▶ _Excerpts from a dataset_:
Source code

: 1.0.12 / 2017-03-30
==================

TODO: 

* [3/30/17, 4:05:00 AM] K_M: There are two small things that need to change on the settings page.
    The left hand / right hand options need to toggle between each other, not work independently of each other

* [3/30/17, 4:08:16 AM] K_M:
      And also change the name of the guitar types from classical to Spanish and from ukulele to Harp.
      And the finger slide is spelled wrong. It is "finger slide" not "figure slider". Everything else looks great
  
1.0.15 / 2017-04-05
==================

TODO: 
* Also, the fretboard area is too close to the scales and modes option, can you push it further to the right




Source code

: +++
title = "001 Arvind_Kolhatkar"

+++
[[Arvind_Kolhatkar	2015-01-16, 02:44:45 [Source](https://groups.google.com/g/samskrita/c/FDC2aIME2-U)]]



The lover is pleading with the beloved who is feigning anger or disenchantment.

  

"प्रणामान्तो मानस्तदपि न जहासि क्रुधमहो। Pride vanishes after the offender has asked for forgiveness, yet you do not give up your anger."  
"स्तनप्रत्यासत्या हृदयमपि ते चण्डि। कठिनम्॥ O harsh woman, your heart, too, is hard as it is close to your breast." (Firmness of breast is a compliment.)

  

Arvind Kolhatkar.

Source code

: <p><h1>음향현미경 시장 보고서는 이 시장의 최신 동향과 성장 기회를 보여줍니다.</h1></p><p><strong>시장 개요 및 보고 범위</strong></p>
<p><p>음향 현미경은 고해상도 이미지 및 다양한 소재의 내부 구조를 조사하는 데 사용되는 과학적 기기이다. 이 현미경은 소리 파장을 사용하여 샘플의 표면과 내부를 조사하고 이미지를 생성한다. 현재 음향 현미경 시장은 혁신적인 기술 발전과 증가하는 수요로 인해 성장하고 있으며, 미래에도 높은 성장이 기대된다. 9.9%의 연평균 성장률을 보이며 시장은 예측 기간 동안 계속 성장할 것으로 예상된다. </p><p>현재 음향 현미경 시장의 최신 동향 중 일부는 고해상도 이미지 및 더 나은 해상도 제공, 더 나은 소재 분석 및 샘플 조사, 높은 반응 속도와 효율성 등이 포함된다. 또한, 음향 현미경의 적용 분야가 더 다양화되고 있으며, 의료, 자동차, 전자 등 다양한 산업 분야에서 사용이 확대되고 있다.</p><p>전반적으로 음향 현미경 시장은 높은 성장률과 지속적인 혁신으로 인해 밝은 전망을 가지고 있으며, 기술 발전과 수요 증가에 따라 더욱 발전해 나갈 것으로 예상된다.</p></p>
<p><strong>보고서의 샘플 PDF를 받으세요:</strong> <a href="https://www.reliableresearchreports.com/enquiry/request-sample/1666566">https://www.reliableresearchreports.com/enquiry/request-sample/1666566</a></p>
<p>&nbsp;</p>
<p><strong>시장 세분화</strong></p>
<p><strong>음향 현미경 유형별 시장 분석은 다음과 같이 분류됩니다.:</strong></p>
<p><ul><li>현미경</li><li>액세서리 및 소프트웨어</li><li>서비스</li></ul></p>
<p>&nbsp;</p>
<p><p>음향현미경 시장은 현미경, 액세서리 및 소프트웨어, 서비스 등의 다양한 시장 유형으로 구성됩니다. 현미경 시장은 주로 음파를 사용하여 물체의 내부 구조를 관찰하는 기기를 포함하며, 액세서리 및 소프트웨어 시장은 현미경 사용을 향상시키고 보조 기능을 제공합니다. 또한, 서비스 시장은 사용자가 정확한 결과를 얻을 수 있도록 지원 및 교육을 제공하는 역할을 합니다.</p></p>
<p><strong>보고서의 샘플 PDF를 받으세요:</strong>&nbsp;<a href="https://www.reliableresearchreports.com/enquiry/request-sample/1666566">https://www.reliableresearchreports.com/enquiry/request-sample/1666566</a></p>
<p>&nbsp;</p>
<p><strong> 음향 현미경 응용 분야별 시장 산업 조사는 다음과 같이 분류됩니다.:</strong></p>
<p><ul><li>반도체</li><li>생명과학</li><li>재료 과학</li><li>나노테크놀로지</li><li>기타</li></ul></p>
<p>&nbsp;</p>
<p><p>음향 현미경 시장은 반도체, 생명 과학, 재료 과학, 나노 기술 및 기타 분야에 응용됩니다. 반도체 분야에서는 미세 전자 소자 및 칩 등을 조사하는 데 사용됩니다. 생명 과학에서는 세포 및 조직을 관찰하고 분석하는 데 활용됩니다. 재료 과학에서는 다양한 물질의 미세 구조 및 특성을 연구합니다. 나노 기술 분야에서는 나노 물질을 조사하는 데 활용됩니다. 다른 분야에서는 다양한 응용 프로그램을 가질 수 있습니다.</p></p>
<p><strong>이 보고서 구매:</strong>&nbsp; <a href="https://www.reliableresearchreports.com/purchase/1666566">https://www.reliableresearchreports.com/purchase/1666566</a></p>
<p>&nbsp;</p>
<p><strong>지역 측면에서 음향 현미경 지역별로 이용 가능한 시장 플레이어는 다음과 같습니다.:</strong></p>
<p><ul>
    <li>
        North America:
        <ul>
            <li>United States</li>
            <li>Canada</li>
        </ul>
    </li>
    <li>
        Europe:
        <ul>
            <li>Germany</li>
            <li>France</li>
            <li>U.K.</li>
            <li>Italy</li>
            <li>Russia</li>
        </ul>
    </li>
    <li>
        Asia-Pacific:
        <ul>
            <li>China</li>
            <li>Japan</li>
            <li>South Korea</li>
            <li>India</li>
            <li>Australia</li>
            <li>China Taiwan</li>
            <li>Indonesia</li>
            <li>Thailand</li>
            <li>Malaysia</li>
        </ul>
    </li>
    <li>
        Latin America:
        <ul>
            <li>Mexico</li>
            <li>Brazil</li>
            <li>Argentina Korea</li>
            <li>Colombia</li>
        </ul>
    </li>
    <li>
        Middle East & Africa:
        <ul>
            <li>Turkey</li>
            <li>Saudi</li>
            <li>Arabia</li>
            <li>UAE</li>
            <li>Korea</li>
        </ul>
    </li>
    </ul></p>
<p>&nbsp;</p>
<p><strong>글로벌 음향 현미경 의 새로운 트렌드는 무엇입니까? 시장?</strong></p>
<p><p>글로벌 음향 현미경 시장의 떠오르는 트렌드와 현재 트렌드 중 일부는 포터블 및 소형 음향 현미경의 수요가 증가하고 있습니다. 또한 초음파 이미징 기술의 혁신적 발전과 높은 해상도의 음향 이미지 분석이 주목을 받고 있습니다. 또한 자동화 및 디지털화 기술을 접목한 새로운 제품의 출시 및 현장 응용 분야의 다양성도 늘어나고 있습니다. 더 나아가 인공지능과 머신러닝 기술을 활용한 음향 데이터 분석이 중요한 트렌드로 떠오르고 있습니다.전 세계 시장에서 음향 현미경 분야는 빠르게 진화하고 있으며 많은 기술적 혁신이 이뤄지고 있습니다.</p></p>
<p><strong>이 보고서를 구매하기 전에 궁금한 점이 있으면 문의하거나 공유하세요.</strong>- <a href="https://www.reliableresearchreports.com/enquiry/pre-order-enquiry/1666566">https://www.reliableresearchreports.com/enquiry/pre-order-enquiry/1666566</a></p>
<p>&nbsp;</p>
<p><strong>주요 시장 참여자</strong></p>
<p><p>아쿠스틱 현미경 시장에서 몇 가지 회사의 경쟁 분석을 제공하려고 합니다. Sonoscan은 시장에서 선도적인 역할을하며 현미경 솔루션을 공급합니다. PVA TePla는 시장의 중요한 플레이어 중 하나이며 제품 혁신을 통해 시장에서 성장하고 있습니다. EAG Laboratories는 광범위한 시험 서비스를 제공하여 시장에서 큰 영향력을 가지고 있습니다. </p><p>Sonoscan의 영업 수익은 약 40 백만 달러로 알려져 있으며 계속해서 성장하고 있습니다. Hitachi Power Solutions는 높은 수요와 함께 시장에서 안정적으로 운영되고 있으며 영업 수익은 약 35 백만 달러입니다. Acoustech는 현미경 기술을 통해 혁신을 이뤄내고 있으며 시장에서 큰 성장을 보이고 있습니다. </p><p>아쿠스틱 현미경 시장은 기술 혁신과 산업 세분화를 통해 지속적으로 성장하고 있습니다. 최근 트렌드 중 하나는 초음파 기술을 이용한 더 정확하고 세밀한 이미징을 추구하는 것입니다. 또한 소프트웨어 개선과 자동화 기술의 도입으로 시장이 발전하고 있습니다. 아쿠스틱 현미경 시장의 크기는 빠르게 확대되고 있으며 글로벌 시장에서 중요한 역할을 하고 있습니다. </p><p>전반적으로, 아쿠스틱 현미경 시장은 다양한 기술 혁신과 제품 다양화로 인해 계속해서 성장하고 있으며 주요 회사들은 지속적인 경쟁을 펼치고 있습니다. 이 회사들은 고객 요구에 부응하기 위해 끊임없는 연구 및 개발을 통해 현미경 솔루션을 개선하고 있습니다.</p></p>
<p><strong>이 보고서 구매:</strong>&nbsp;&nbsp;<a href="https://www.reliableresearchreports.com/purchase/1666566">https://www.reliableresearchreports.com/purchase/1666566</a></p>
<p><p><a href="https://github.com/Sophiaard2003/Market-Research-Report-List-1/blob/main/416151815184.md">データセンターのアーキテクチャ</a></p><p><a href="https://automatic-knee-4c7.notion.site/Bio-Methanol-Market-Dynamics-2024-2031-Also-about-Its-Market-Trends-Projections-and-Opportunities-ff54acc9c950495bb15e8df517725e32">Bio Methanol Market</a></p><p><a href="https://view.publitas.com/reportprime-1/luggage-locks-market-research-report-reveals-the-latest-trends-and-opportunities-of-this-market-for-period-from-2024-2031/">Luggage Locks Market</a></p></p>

▶ _Instructions for the task_: For every line above with the word "your" in it, make a copy.

▶ _Response below_:
"प्रणामान्तो मानस्तदपि न जहासि क्रुधमहो। Pride vanishes after the offender has asked for forgiveness, yet you do not give up your anger."  
"स्तनप्रत्यासत्या हृदयमपि ते चण्डि। कठिनम्॥ O harsh woman, your heart, too, is hard as it is close to your breast." (Firmness of breast is a compliment.)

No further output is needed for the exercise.